Thierry Jeannot

Gallery page for artist - designer Thierry Jeannot, Mexico City. Jeannot's speciality is up-cycling PET plastic bottle trash to create luxury pieces. Social projects are linked to his work, involving disadvantaged people from Mexico City.


Thierry Jeannot and his ‘Transmutation 1 chandelier’, 2011. Photo credit: Felix Friedmann Fotography

Thierry Jeannot and his ‘Transmutation 1 chandelier’, 2011. Photo credit: Felix Friedmann Fotography



The ALCHEMIST and PLASTIC MASTER craftsman presents up-cycling at its best and demonstrates how waste can transform into PURE luxury

Thierry Jeannot (b. 1963) is a French-born designer living in Mexico for the last 20 years. Working across product design, furniture and social design, his focus generates high added value to recycled materials through design.  He is interested in traditional techniques and materials and has worked closely with crafts-people both in Paris (back in the 80ies with fashion guru Thierry Mugler) and later with the workshops he discovered in Mexico City.  He follows a design philosophy where design and the production process are never separated.  In the 1980s he began working with a range of unconventional or ‘outlandish’ materials, like for example acrylics and plastics.  For the last ten years he has been working mainly with the PET bottle as his raw-material. He explores various techniques of using the bottle and to transform its materiality and status to favourable acclaim both in Mexico and The United States.  He is also developing home based employment for disadvantaged communities in Mexico City such as women, unemployed, disabled, HIV sufferers et al.

The beginning of my work with the ‘Transmutation 1’ and ‘Green Transmutation’ Chandeliers are the result of a long process of investigation and experimentation with materials, in this case, transparent urban waste (PET bottles) and also the process and my relationship with the disadvantaged people within Mexico City (the social part).

“I orient my work towards researching new ways of constructing and designing. What we call re-purposing and recycling came to me as new possibilities and I definitely wanted to use them in a new way as one uses any other conventional technique. I observed PET bottles containing liquids, nicely organized in a store, and then those same transparent containers discarded on the floor or accumulated in the trash right in front of my studio in the old downtown of Mexico City. My first decision was to use them as if they were crystal and transform them into an iconic lighting design: a chandelier. By involving people from my neighbourhood, the question of supply was naturally resolved, recycling those bottles just before the trash process and being able to do the strong selection I needed. This was my experience when designing Transmutation 1 and Green Transmutation in which I question symbols of luxury as well as the preconception and value of materials.

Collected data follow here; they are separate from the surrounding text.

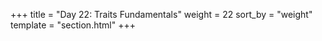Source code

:+++
title = "Day 22: Traits Fundamentals"
weight = 22
sort_by = "weight"
template = "section.html"
+++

“At the same period, I was observing and analysing the strong aesthetic enlightenments and patterns from Baroque and other periods. This was the initial statement of those pieces: to achieve a true transformation of those specimen of plastics into a luxury symbol, a classic Chandelier and reach a strong effect on the public eye in the sense of ‘what you see is not what you get’. Its an art-design piece about Illusion (there is a story of a women in Washington who thought the chandelier was part of the old mansion where my exhibition was - the story is mentioned in the Four Seasons magazine article). My work also talks about the subjectivity we have towards the value of materials.”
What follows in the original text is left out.